Linda Smith – Wanderer

Following on from the success of Drifter, a new collection of Linda Smith’s chamber music, including Morning Glory, Music for John Cage, Stare at the River, Knotted Silk, Sarabande, Velvet, and Wanderer

One of Alex Ross’s most notable recordings of 2018, as listed in the New Yorker

Played by Apartment House: Philip Thomas (piano),Anton Lukoszevieze (cello), Mira Benjamin (violin), Heather Roche (clarinet), Nancy Ruffer (flute), James Opstad (double bass),Chloe Barrett (trumpet), Simon Limbrick (percussion), George Barton (percussion), Mark Knoop (piano), Jack Sheen (conductor)

another timbre, at130

“quietly unassuming and entrancingly beautiful Feldman-esque music…each of [the pieces] using a single musical idea to devastating effect – shared melodic lines in the ensemble pieces Knotted Silk and Stare at the River, gradations of touch in Velvet, for two pianos – and all totally beguiling.”

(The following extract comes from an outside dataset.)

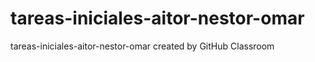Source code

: # tareas-iniciales-aitor-nestor-omar
tareas-iniciales-aitor-nestor-omar created by GitHub Classroom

– Andrew Clements (The Guardian)

“When judging living composers, time always helps to separate the wheat from the chaff…. slowly those who work over decades to discover a personal voice win through. It’s their music one reaches for, as one sifts through the CD pile. … Canadian composer Linda Catlin Smith, 61, creates beautifully meditative pieces made of slowly shifting colours, like gauze moving layers. …

“…winning in their exquisite gentleness are the performances from Apartment House…They reveal the intriguing woven textures of the music, in which murmuring tangles of melodies drift across beds of softly stroked chords. Smith has an uncanny way of capturing the sensuous quality of things, as in Knotted Silk, which has an intriguing juxtaposition of hard abruptness and soft shimmer….If only all releases of new classical music were as rewarding as these.”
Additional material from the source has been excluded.